╭──
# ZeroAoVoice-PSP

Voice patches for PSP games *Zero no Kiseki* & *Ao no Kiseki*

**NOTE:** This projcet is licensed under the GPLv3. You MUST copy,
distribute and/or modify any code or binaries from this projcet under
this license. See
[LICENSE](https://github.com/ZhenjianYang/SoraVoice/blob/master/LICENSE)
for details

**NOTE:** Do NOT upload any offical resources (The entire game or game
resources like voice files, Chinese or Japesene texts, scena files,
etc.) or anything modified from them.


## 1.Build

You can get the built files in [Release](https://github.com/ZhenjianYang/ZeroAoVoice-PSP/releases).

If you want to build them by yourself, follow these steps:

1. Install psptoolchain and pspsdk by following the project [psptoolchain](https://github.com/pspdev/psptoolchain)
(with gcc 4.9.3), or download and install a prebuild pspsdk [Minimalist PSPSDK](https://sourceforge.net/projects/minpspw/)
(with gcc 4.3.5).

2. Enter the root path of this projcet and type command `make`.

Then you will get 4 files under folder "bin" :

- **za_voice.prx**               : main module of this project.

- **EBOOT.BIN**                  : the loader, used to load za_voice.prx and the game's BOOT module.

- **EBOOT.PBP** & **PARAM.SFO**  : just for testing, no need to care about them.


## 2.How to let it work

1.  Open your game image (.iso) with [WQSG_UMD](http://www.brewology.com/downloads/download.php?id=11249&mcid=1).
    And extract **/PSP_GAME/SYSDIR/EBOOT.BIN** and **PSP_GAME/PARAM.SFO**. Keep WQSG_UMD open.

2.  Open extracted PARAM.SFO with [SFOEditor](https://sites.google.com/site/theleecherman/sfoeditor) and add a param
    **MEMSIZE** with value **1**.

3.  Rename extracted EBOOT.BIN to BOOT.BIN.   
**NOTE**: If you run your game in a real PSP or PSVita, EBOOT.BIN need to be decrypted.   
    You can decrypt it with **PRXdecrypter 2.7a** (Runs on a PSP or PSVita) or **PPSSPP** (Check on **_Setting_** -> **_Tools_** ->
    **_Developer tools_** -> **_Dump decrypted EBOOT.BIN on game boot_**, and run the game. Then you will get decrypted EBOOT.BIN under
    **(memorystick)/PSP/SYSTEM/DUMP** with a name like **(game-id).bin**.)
╰──
> _WHAT YOU SHOULD DO_:
Tell me how many lines of the records include the word "NOTE", and say nothing else.

> _OUTPUT FOR THIS TASK_:
3